2018: word, resolutions, quotes, to-do’s

It usually takes me the entire month of January to sort out my New Year goals and resolutions, and this year was no different.  Considering my hopes and plans for the year fills January with a sort of energy that I know I’d struggle to find otherwise, though, so I make no effort to change this pattern.  It just feels right to spend December enjoying the present — the tastes, smells, sounds and sights of the holidays, the time with family and friends, and the sacred Advent and Christmas rituals — and to spend the dark and dreary days of January looking forward to brighter days and considering the things I’d like to change in the upcoming year. 
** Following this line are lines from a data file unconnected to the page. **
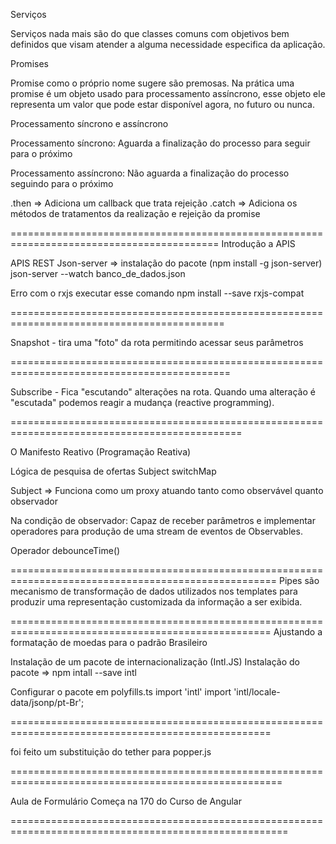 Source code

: Serviços 

Serviços nada mais são do que classes comuns com objetivos bem definidos que visam atender a alguma necessidade especifica da aplicação.

Promises

Promise como o próprio nome sugere são premosas. Na prática uma promise é um objeto usado para processamento assíncrono, esse objeto ele representa um valor que pode estar disponível agora, no futuro ou nunca.

Processamento síncrono e assíncrono

Processamento síncrono: Aguarda a finalização do processo para seguir para o próximo


Processamento assíncrono: Não aguarda a finalização do processo seguindo para o próximo

.then => Adiciona um callback que trata rejeição
.catch => Adiciona os métodos de tratamentos da realização e rejeição da promise

==========================================================================================
Introdução a APIS

APIS REST
Json-server => instalação do pacote (npm install -g json-server)
json-server --watch banco_de_dados.json

Erro com o rxjs executar esse comando 
npm install --save rxjs-compat 

===========================================================================================

Snapshot - tira uma "foto" da rota permitindo acessar seus parâmetros

============================================================================================

Subscribe - Fica "escutando" alterações na rota. Quando uma alteração é "escutada" podemos reagir a mudança (reactive programming). 

==============================================================================================

O Manifesto Reativo (Programação Reativa)

Lógica de pesquisa de ofertas Subject switchMap

Subject => Funciona como um proxy atuando tanto como observável quanto observador

Na condição de observador: Capaz de receber parâmetros e implementar operadores para produção de uma stream de eventos de Observables.

Operador debounceTime() 

====================================================================================================
Pipes são mecanismo de transformação de dados utilizados nos templates para produzir uma representação customizada da informação a ser exibida.

===================================================================================================
Ajustando a formatação de moedas para o padrão Brasileiro

Instalação de um pacote de internacionalização (Intl.JS)
Instalação do pacote => npm intall --save intl

Configurar o pacote em polyfills.ts
import 'intl'
import 'intl/locale-data/jsonp/pt-Br';

===================================================================================================

foi feito um substituição do tether para popper.js

=====================================================================================================

Aula de Formulário Começa na 170 do Curso de Angular

======================================================================================================



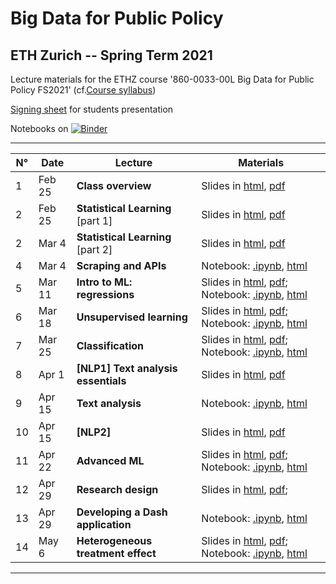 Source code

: # Big Data for Public Policy
## ETH Zurich -- Spring Term 2021

Lecture materials for the ETHZ course
'860-0033-00L Big Data for Public Policy FS2021' (cf.[Course syllabus](https://docs.google.com/document/d/1eviJuOoWUjoonxS1LvQJi1kMbmkNUulJtZ31542w100/edit?usp=sharing))

[Signing sheet](https://malkipp.github.io/big_data_policy_2021/slides/students-presentations.md) for students presentation

Notebooks on [![Binder](https://mybinder.org/badge_logo.svg)](https://mybinder.org/v2/gh/MalkIPP/big_data_policy_2021/main)

--------------------

| N°| Date    | Lecture |Materials |
|---------|---------|---------|----------|
|1|Feb 25 |**Class overview** | Slides in [html](https://malkipp.github.io/big_data_policy_2021/slides/0_overview.html), [pdf]()|
|2|Feb 25 |**Statistical Learning** [part 1] | Slides in [html](https://malkipp.github.io/big_data_policy_2021/slides/1-statistical-learning-part1.html), [pdf]()|
|2|Mar 4 |**Statistical Learning** [part 2] | Slides in [html](https://malkipp.github.io/big_data_policy_2021/slides/1-statistical-learning-part2.html), [pdf]()|
|4|Mar 4 |**Scraping and APIs**  | Notebook: [.ipynb](), [html]()|
|5|Mar 11 |**Intro to ML: regressions**  | Slides in [html](), [pdf](); Notebook: [.ipynb](), [html]()|
|6|Mar 18 |**Unsupervised learning**  | Slides in [html](), [pdf](); Notebook: [.ipynb](), [html]()|
|7|Mar 25 |**Classification**  | Slides in [html](), [pdf](); Notebook: [.ipynb](), [html]()|
|8|Apr 1 |**[NLP1] Text analysis essentials**  | Slides in [html](), [pdf]()|
|9|Apr 15 |**Text analysis**  |  Notebook: [.ipynb](), [html]()|
|10|Apr 15 |**[NLP2]**  | Slides in [html](), [pdf]()|
|11|Apr 22 |**Advanced ML**  | Slides in [html](), [pdf](); Notebook: [.ipynb](), [html]()|
|12|Apr 29 |**Research design**  | Slides in [html](), [pdf](); |
|13|Apr 29 |**Developing a Dash application**  |  Notebook: [.ipynb](), [html]()|
|14|May 6 |**Heterogeneous treatment effect**  | Slides in [html](), [pdf](); Notebook: [.ipynb](), [html]()|

--------------------
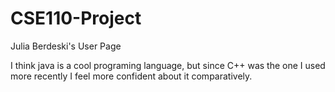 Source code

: # CSE110-Project
Julia Berdeski's User Page

I think java is a cool programing language, but since C++ was the one I used more recently I feel more confident about it comparatively.
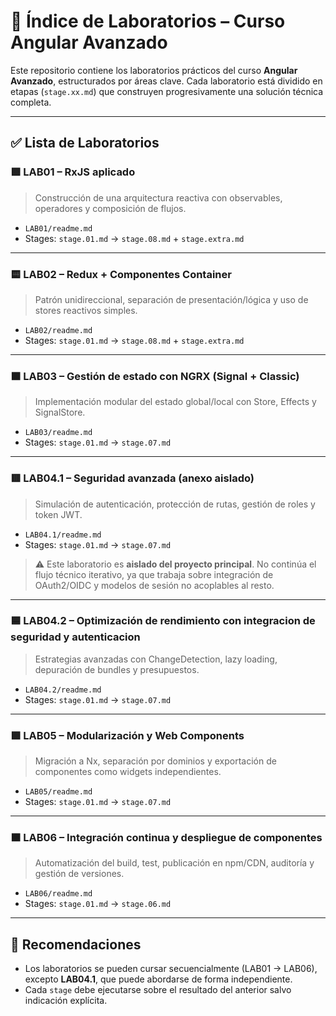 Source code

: # 🧪 Índice de Laboratorios – Curso Angular Avanzado

Este repositorio contiene los laboratorios prácticos del curso **Angular Avanzado**, estructurados por áreas clave. Cada laboratorio está dividido en etapas (`stage.xx.md`) que construyen progresivamente una solución técnica completa.

---

## ✅ Lista de Laboratorios

### 🟩 LAB01 – RxJS aplicado
> Construcción de una arquitectura reactiva con observables, operadores y composición de flujos.

- `LAB01/readme.md`
- Stages: `stage.01.md` → `stage.08.md` + `stage.extra.md`

---

### 🟨 LAB02 – Redux + Componentes Container
> Patrón unidireccional, separación de presentación/lógica y uso de stores reactivos simples.

- `LAB02/readme.md`
- Stages: `stage.01.md` → `stage.08.md` + `stage.extra.md`

---

### 🟧 LAB03 – Gestión de estado con NGRX (Signal + Classic)
> Implementación modular del estado global/local con Store, Effects y SignalStore.

- `LAB03/readme.md`
- Stages: `stage.01.md` → `stage.07.md`

---

### 🟥 LAB04.1 – Seguridad avanzada (anexo aislado)
> Simulación de autenticación, protección de rutas, gestión de roles y token JWT.

- `LAB04.1/readme.md`
- Stages: `stage.01.md` → `stage.07.md`

> ⚠️ Este laboratorio es **aislado del proyecto principal**. No continúa el flujo técnico iterativo, ya que trabaja sobre integración de OAuth2/OIDC y modelos de sesión no acoplables al resto.

---

### 🟦 LAB04.2 – Optimización de rendimiento con integracion de seguridad y autenticacion
> Estrategias avanzadas con ChangeDetection, lazy loading, depuración de bundles y presupuestos.

- `LAB04.2/readme.md`
- Stages: `stage.01.md` → `stage.07.md`

---

### 🟪 LAB05 – Modularización y Web Components
> Migración a Nx, separación por dominios y exportación de componentes como widgets independientes.

- `LAB05/readme.md`
- Stages: `stage.01.md` → `stage.07.md`

---

### 🟫 LAB06 – Integración continua y despliegue de componentes
> Automatización del build, test, publicación en npm/CDN, auditoría y gestión de versiones.

- `LAB06/readme.md`
- Stages: `stage.01.md` → `stage.06.md`

---

## 📝 Recomendaciones

- Los laboratorios se pueden cursar secuencialmente (LAB01 → LAB06), excepto **LAB04.1**, que puede abordarse de forma independiente.
- Cada `stage` debe ejecutarse sobre el resultado del anterior salvo indicación explícita.


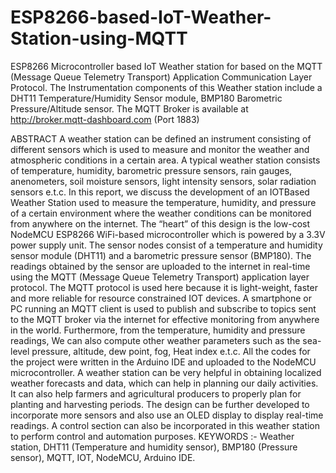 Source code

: # ESP8266-based-IoT-Weather-Station-using-MQTT
ESP8266 Microcontroller based IoT Weather station for based on the MQTT (Message Queue Telemetry Transport) Application Communication Layer Protocol. The Instrumentation components of this Weather station include a DHT11 Temperature/Humidity Sensor module, BMP180 Barometric Pressure/Altitude sensor. The MQTT Broker is available at http://broker.mqtt-dashboard.com (Port 1883) 


ABSTRACT 
A weather station can be defined an instrument consisting of different sensors which is used to measure and monitor the weather and atmospheric conditions in a certain area. A typical weather station consists of temperature, humidity, barometric pressure sensors, rain gauges, anenometers, soil moisture sensors, light intensity sensors, solar radiation sensors e.t.c. In this report, we discuss the development of an IOTBased Weather Station used to measure the temperature, humidity, and pressure of a certain environment where the weather conditions can be monitored from anywhere on the internet. The “heart” of this design is the low-cost NodeMCU ESP8266 WiFi-based microcontroller which is powered by a 3.3V power supply unit. The sensor nodes consist of a temperature and humidity sensor module (DHT11) and a barometric pressure sensor (BMP180). The readings obtained by the sensor are uploaded to the internet in real-time using the MQTT (Message Queue Telemetry Transport) application layer protocol. The MQTT protocol is used here because it is light-weight, faster and more reliable for resource constrained IOT devices. A smartphone or PC running an MQTT client is used to publish and subscribe to topics sent to the MQTT broker via the internet for effective monitoring from anywhere in the world. Furthermore, from the temperature, humidity and pressure readings, We can also compute other weather parameters such as the sea-level pressure, altitude, dew point, fog, Heat index e.t.c. All the codes for the project were written in the Arduino IDE and uploaded to the NodeMCU microcontroller. A weather station can be very helpful in obtaining localized weather forecasts and data, which can help in planning our daily activities. It can also help farmers and agricultural producers to properly plan for planting and harvesting periods. The design can be further developed to incorporate more sensors and also use an OLED display to display real-time readings. A control section can also be incorporated in this weather station to perform control and automation purposes.
KEYWORDS :- Weather station, DHT11 (Temperature and humidity sensor), BMP180 (Pressure sensor), MQTT, IOT, NodeMCU, Arduino IDE.
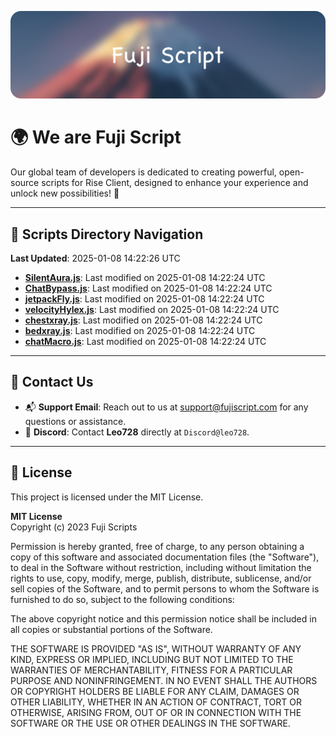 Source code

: ![Banner](.github/b.webp)

# 🌍 **We are Fuji Script**

Our global team of developers is dedicated to creating powerful, open-source scripts for Rise Client, designed to enhance your experience and unlock new possibilities! 🌟

---
<!-- SCRIPTS_NAVIGATION_START -->
## 📂 **Scripts Directory Navigation**

**Last Updated**: 2025-01-08 14:22:26 UTC

- **[SilentAura.js](scripts/SilentAura.js)**: Last modified on 2025-01-08 14:22:24 UTC
- **[ChatBypass.js](scripts/ChatBypass.js)**: Last modified on 2025-01-08 14:22:24 UTC
- **[jetpackFly.js](scripts/jetpackFly.js)**: Last modified on 2025-01-08 14:22:24 UTC
- **[velocityHylex.js](scripts/velocityHylex.js)**: Last modified on 2025-01-08 14:22:24 UTC
- **[chestxray.js](scripts/chestxray.js)**: Last modified on 2025-01-08 14:22:24 UTC
- **[bedxray.js](scripts/bedxray.js)**: Last modified on 2025-01-08 14:22:24 UTC
- **[chatMacro.js](scripts/chatMacro.js)**: Last modified on 2025-01-08 14:22:24 UTC

<!-- SCRIPTS_NAVIGATION_END -->

---

## 💬 **Contact Us**  
- 📬 **Support Email**: Reach out to us at [support@fujiscript.com](mailto:support@fujiscript.com) for any questions or assistance.  
- 💬 **Discord**: Contact **Leo728** directly at `Discord@leo728`.

---

## 📜 **License**

This project is licensed under the MIT License.  

**MIT License**  
Copyright (c) 2023 Fuji Scripts  

Permission is hereby granted, free of charge, to any person obtaining a copy of this software and associated documentation files (the "Software"), to deal in the Software without restriction, including without limitation the rights to use, copy, modify, merge, publish, distribute, sublicense, and/or sell copies of the Software, and to permit persons to whom the Software is furnished to do so, subject to the following conditions:  

The above copyright notice and this permission notice shall be included in all copies or substantial portions of the Software.  

THE SOFTWARE IS PROVIDED "AS IS", WITHOUT WARRANTY OF ANY KIND, EXPRESS OR IMPLIED, INCLUDING BUT NOT LIMITED TO THE WARRANTIES OF MERCHANTABILITY, FITNESS FOR A PARTICULAR PURPOSE AND NONINFRINGEMENT. IN NO EVENT SHALL THE AUTHORS OR COPYRIGHT HOLDERS BE LIABLE FOR ANY CLAIM, DAMAGES OR OTHER LIABILITY, WHETHER IN AN ACTION OF CONTRACT, TORT OR OTHERWISE, ARISING FROM, OUT OF OR IN CONNECTION WITH THE SOFTWARE OR THE USE OR OTHER DEALINGS IN THE SOFTWARE.  
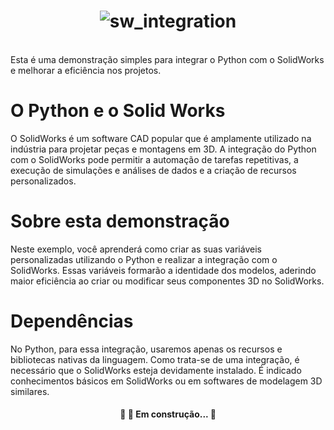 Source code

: <h1 align="center">
  <img alt="sw_integration" title="#sw_integration" src="src/sw_integration_01.png" />
</h1>
<br>
Esta é uma demonstração simples para integrar o Python com o SolidWorks e melhorar a eficiência nos projetos.


# O Python e o Solid Works
O SolidWorks é um software CAD popular que é amplamente utilizado na indústria para projetar peças e montagens em 3D. A integração do Python com o SolidWorks pode permitir a automação de tarefas repetitivas, a execução de simulações e análises de dados e a criação de recursos personalizados.


# Sobre esta demonstração
Neste exemplo, você aprenderá como criar as suas variáveis personalizadas utilizando o Python e realizar a integração com o SolidWorks. Essas variáveis formarão a identidade dos modelos, aderindo maior eficiência ao criar ou modificar seus componentes 3D no SolidWorks.


# Dependências
No Python, para essa integração, usaremos apenas os recursos e bibliotecas nativas da linguagem.
Como trata-se de uma integração, é necessário que o SolidWorks esteja devidamente instalado.
É indicado conhecimentos básicos em SolidWorks ou em softwares de modelagem 3D similares.



<h4 align="center"> 
	🚧  🚀 Em construção...  🚧
</h4> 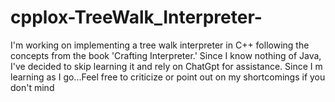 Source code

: # cpplox-TreeWalk_Interpreter-

I'm working on implementing a tree walk interpreter in C++ following the concepts from the book 'Crafting Interpreter.' Since I know nothing of Java, I've decided to skip learning it and rely on ChatGpt for assistance. Since I m learning as I go...Feel free to criticize or point out on my shortcomings if you don't mind
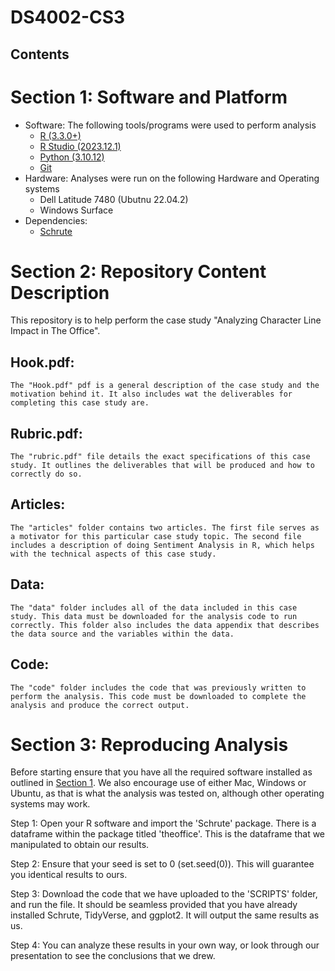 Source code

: # DS4002-CS3

## Contents


# Section 1: Software and Platform 
- Software: The following tools/programs were used to perform analysis
    - [R (3.3.0+)](https://cran.rstudio.com/)
    - [R Studio (2023.12.1)](https://posit.co/download/rstudio-desktop/)
    - [Python (3.10.12)](https://www.python.org/downloads/)
    - [Git](https://git-scm.com/)
- Hardware: Analyses were run on the following Hardware and Operating systems
    - Dell Latitude 7480 (Ubutnu 22.04.2)
    - Windows Surface
- Dependencies: 
    - [Schrute](https://github.com/bradlindblad/schrute 
) 


# Section 2: Repository Content Description

This repository is to help perform the case study "Analyzing Character Line Impact in The Office".

## Hook.pdf: 
    The "Hook.pdf" pdf is a general description of the case study and the motivation behind it. It also includes wat the deliverables for completing this case study are. 

## Rubric.pdf:
    The "rubric.pdf" file details the exact specifications of this case study. It outlines the deliverables that will be produced and how to correctly do so. 

## Articles: 
    The "articles" folder contains two articles. The first file serves as a motivator for this particular case study topic. The second file includes a description of doing Sentiment Analysis in R, which helps with the technical aspects of this case study. 

## Data:
    The "data" folder includes all of the data included in this case study. This data must be downloaded for the analysis code to run correctly. This folder also includes the data appendix that describes the data source and the variables within the data. 

## Code:
    The "code" folder includes the code that was previously written to perform the analysis. This code must be downloaded to complete the analysis and produce the correct output. 

# Section 3: Reproducing Analysis

Before starting ensure that you have all the required software installed as outlined in [Section 1](#section-1:-software-and-platform). We also
encourage use of either Mac, Windows or Ubuntu, as that is what the analysis was tested on, although other operating systems may work. 

Step 1:
Open your R software and import the 'Schrute' package. There is a dataframe within the package titled 'theoffice'. This is the dataframe that we manipulated to obtain our results. 

Step 2:
Ensure that your seed is set to 0 (set.seed(0)). This will guarantee you identical results to ours. 

Step 3:
Download the code that we have uploaded to the 'SCRIPTS' folder, and run the file. It should be seamless provided that you have already installed Schrute, TidyVerse, and ggplot2. It will output the same results as us. 

Step 4:
You can analyze these results in your own way, or look through our presentation to see the conclusions that we drew. 
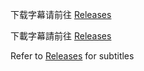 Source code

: 下载字幕请前往 [Releases](https://github.com/MingYSub/SubsArchive/releases/tag/202404)

下載字幕請前往 [Releases](https://github.com/MingYSub/SubsArchive/releases/tag/202404)

Refer to [Releases](https://github.com/MingYSub/SubsArchive/releases/tag/202404) for subtitles
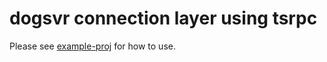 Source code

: # dogsvr connection layer using tsrpc
Please see [example-proj](https://github.com/dogsvr/example-proj) for how to use.
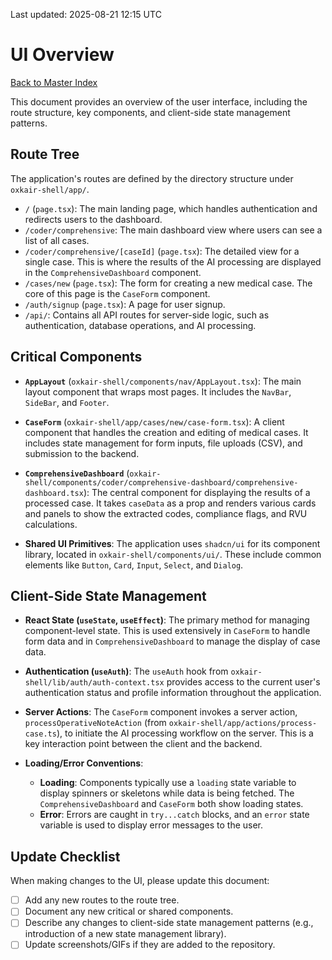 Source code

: 
Last updated: 2025-08-21 12:15 UTC

# UI Overview

[Back to Master Index](./README.md)

This document provides an overview of the user interface, including the route structure, key components, and client-side state management patterns.

## Route Tree

The application's routes are defined by the directory structure under `oxkair-shell/app/`.

-   `/` (`page.tsx`): The main landing page, which handles authentication and redirects users to the dashboard.
-   `/coder/comprehensive`: The main dashboard view where users can see a list of all cases.
-   `/coder/comprehensive/[caseId]` (`page.tsx`): The detailed view for a single case. This is where the results of the AI processing are displayed in the `ComprehensiveDashboard` component.
-   `/cases/new` (`page.tsx`): The form for creating a new medical case. The core of this page is the `CaseForm` component.
-   `/auth/signup` (`page.tsx`): A page for user signup.
-   `/api/`: Contains all API routes for server-side logic, such as authentication, database operations, and AI processing.

## Critical Components

-   **`AppLayout`** (`oxkair-shell/components/nav/AppLayout.tsx`): The main layout component that wraps most pages. It includes the `NavBar`, `SideBar`, and `Footer`.

-   **`CaseForm`** (`oxkair-shell/app/cases/new/case-form.tsx`): A client component that handles the creation and editing of medical cases. It includes state management for form inputs, file uploads (CSV), and submission to the backend.

-   **`ComprehensiveDashboard`** (`oxkair-shell/components/coder/comprehensive-dashboard/comprehensive-dashboard.tsx`): The central component for displaying the results of a processed case. It takes `caseData` as a prop and renders various cards and panels to show the extracted codes, compliance flags, and RVU calculations.

-   **Shared UI Primitives**: The application uses `shadcn/ui` for its component library, located in `oxkair-shell/components/ui/`. These include common elements like `Button`, `Card`, `Input`, `Select`, and `Dialog`.

## Client-Side State Management

-   **React State (`useState`, `useEffect`)**: The primary method for managing component-level state. This is used extensively in `CaseForm` to handle form data and in `ComprehensiveDashboard` to manage the display of case data.

-   **Authentication (`useAuth`)**: The `useAuth` hook from `oxkair-shell/lib/auth/auth-context.tsx` provides access to the current user's authentication status and profile information throughout the application.

-   **Server Actions**: The `CaseForm` component invokes a server action, `processOperativeNoteAction` (from `oxkair-shell/app/actions/process-case.ts`), to initiate the AI processing workflow on the server. This is a key interaction point between the client and the backend.

-   **Loading/Error Conventions**:
    -   **Loading**: Components typically use a `loading` state variable to display spinners or skeletons while data is being fetched. The `ComprehensiveDashboard` and `CaseForm` both show loading states.
    -   **Error**: Errors are caught in `try...catch` blocks, and an `error` state variable is used to display error messages to the user.

## Update Checklist

When making changes to the UI, please update this document:

-   [ ] Add any new routes to the route tree.
-   [ ] Document any new critical or shared components.
-   [ ] Describe any changes to client-side state management patterns (e.g., introduction of a new state management library).
-   [ ] Update screenshots/GIFs if they are added to the repository.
After 31 days of percolation, some concern and some crossing out and re-writing, I feel oriented and committed to the word, resolutions, and to-do’s that I’ve set for myself in 2018. 

Word of the Year: Reach

As I mentioned two posts ago, it was hard for me to think of a word for the year — and of resolutions at large — because there wasn’t an obvious area of needed improvement within my life.  I’m feeling fulfilled and happy within my professional and personal life, and don’t need a dramatic increase of levity (2016) or perspective (2017) to get keep myself sane.  That’s why I ultimately decided on the word “reach” for the year. 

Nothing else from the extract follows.